On a possibly related note, Bryan Caplan is looking for uncharitable reasons for economists to stick to the human capital model of education.
I go with social pressure/ideology. Progressive ideology is in the DNA of the American Economic Association. In downplaying ideology, Bryan is treating Republican allegiance as if it were a proxy for classical liberalism. I see Daniel Klein’s research on the profession as suggesting otherwise.
By the way, I take a similarly uncharitable view for explaining the persistence of Quackroeconomics.
You might add (perhaps to quackroecnomics) the misleading use of exceptional cases and averages all over the media.
Some number of people aspire to be professional athletes, most surely having no hope, and all surely drawn by the fame and fortune gained by less than about 100 people in the US.
I have met people who thought they’d go into computer science based on what high level technical people at MSFT, Google, etc. are paid. Rather greater odds of success, but still waaaay harder than at least one young man thought.
Averages have a similar problem. If the “average” oil engineer is getting $80K to start, but our subject is hopeless at engineering of any sort, they will not make anything like that average without transforming themselves into someone rather different. Nobody wants to think they’re the left half of the distribution – but of course half of us are….
Perhaps colleges should be required to report the in-field earnings of graduates at the 10%, 50%, 85% levels, and forbidden to report averages or even medians…
Surely no parent wants to admit that their child is the left half of the distribution.
Furthermore, for parents who may admit such, if their best hope of an $80K + starting salary for their child is to marry a spouse on the right half of the distribution in a high paid major, then, getting into the right school, regardless of major, may be a rational objective.
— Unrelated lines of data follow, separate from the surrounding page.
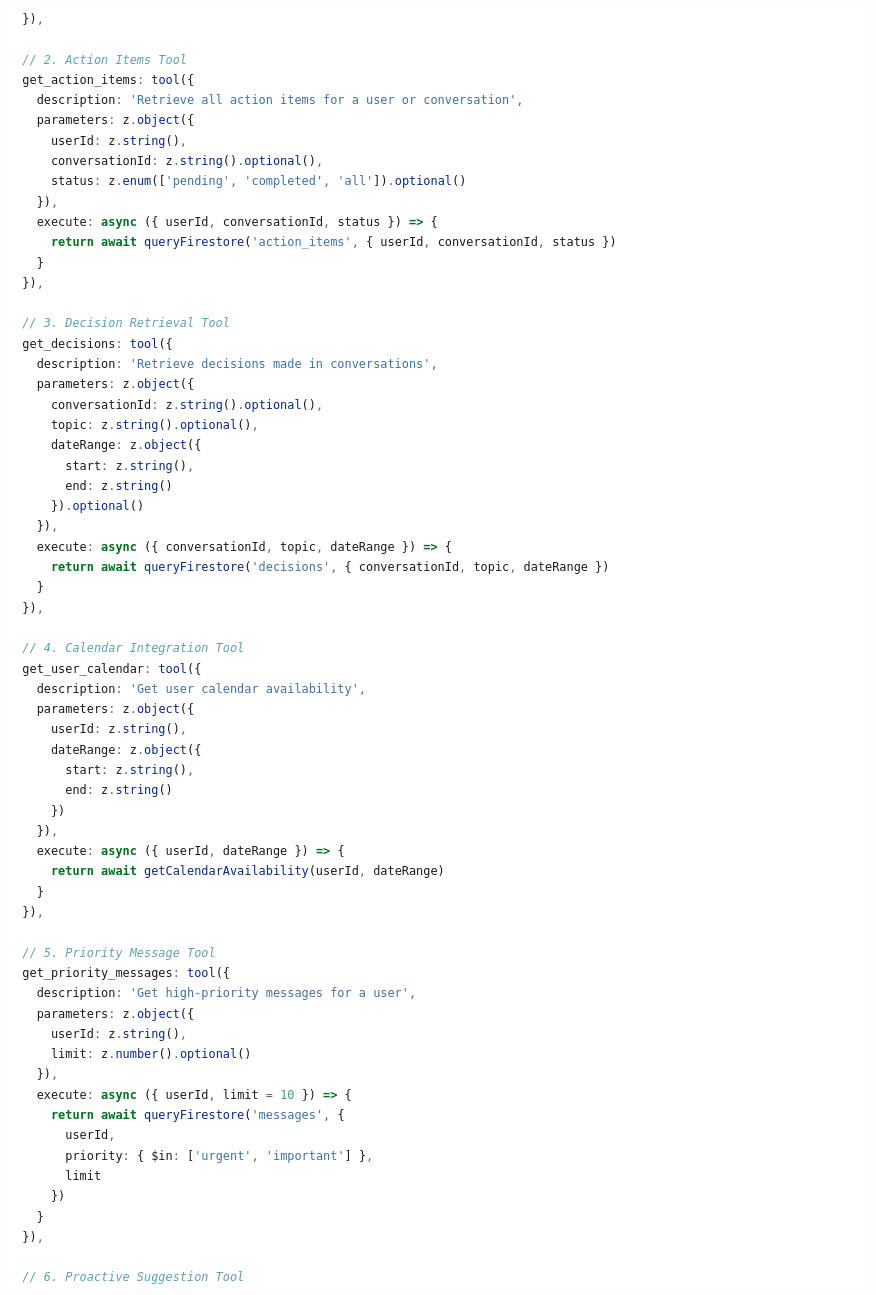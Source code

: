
 ```typescript
  }),
  
  // 2. Action Items Tool
  get_action_items: tool({
    description: 'Retrieve all action items for a user or conversation',
    parameters: z.object({
      userId: z.string(),
      conversationId: z.string().optional(),
      status: z.enum(['pending', 'completed', 'all']).optional()
    }),
    execute: async ({ userId, conversationId, status }) => {
      return await queryFirestore('action_items', { userId, conversationId, status })
    }
  }),
  
  // 3. Decision Retrieval Tool
  get_decisions: tool({
    description: 'Retrieve decisions made in conversations',
    parameters: z.object({
      conversationId: z.string().optional(),
      topic: z.string().optional(),
      dateRange: z.object({
        start: z.string(),
        end: z.string()
      }).optional()
    }),
    execute: async ({ conversationId, topic, dateRange }) => {
      return await queryFirestore('decisions', { conversationId, topic, dateRange })
    }
  }),
  
  // 4. Calendar Integration Tool
  get_user_calendar: tool({
    description: 'Get user calendar availability',
    parameters: z.object({
      userId: z.string(),
      dateRange: z.object({
        start: z.string(),
        end: z.string()
      })
    }),
    execute: async ({ userId, dateRange }) => {
      return await getCalendarAvailability(userId, dateRange)
    }
  }),
  
  // 5. Priority Message Tool
  get_priority_messages: tool({
    description: 'Get high-priority messages for a user',
    parameters: z.object({
      userId: z.string(),
      limit: z.number().optional()
    }),
    execute: async ({ userId, limit = 10 }) => {
      return await queryFirestore('messages', { 
        userId, 
        priority: { $in: ['urgent', 'important'] },
        limit 
      })
    }
  }),
  
  // 6. Proactive Suggestion Tool
```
I was sad to read Megan’s speculations about why law school is expensive:
“Do you have a sense of how that happens? The legend at business school–from which I graduated in 2001 with high five figure debt–was that the universities were using their professional schools as cash cows to subsidize the rest of the university
But perhaps the faculty is being paid lots and lots? . . . she said, wryly.”
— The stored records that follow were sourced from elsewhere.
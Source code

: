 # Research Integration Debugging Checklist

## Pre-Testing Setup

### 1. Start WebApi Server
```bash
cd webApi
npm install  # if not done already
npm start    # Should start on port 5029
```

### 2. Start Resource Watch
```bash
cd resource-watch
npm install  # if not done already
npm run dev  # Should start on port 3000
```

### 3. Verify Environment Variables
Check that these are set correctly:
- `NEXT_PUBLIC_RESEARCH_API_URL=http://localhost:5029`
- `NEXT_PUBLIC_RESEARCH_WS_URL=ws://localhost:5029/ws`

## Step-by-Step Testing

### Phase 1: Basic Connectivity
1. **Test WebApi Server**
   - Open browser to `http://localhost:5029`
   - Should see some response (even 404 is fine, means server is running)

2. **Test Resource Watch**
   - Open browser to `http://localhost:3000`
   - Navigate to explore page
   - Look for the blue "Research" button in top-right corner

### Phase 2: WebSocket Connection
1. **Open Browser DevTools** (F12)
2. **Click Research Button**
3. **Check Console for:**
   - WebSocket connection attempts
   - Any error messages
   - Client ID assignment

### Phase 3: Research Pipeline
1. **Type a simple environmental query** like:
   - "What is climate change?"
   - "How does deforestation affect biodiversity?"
I expect this from a person on the street, but from an econ blogger, it makes me sad. Clearly a law school or business school is going to charge whatever students are willing to pay. So long they have more students than spots, why *wouldn’t* they raise the prices?
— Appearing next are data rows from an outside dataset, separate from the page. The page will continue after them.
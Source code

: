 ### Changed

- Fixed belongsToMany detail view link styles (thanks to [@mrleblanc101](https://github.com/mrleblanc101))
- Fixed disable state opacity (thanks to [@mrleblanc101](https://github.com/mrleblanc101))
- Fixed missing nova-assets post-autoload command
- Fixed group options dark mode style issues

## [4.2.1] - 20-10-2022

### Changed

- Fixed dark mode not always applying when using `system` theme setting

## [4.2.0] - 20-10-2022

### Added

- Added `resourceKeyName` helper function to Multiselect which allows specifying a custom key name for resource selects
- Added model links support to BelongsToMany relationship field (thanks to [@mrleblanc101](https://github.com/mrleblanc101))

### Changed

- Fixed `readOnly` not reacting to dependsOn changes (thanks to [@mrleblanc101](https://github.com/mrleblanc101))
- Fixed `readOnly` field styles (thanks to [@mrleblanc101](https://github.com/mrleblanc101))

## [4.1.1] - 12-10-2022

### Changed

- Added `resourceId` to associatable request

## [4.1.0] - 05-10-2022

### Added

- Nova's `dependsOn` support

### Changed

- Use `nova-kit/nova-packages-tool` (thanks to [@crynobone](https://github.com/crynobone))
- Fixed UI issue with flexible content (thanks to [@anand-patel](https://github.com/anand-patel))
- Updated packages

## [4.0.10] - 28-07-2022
Daublin, you are correct, of course, on the economics of pricing at a school with more applicants than room. But out at Directional U, where the MBA classes meet at night (when the undergrads are off drinking), the program is typically responsible to the larger school for generating a cash surplus. I was a recruiter for one of these programs. The pressure to enroll students was quite high. It was interesting work.
“Clearly a law school or business school is going to charge whatever students are willing to pay.”
Except that, as it turns out, the tuition that “students are willing to pay” is paid via a high risk loan made at lower-than-market interest rates that [presently] is only ~60% likely to be repaid by the student with the rest being guaranteed by federal taxpayers.
Take away the availability of federally-guaranteed student loans and federally-underwritten student grants, and let’s see what happens to tuition levels when they no longer have “more students than spots.”
Present tuition levels are simply the indirect way that higher ed captures federal subsidies. Students are simply the pass-through mechanism. Disrupt that cozy arrangement, and you’ll see an educational Solyndra-like result.
Unemployment rate goes up, graduate school applications and attendance goes up. Unemployment rate goes down, graduate school applications and attendance goes down. Simple as that. Too soon to predict the great schooling inflection point.
I think there is great value in learning, it’s just that there’s not much going on at these supposed institutions of “higher learning,” not because the students are slackers, as they will all tell you, but mostly because the curricula are almost worthless. There is a great opportunity for online learning startups to come in and fill this gap, if they can identify what is worth learning and what isn’t. So far, I don’t see any of them being able to tell the difference, which is why they simply slap the existing college curricula online and won’t get very far. But when one of them figures this out, that’s it, the universities will be kaput.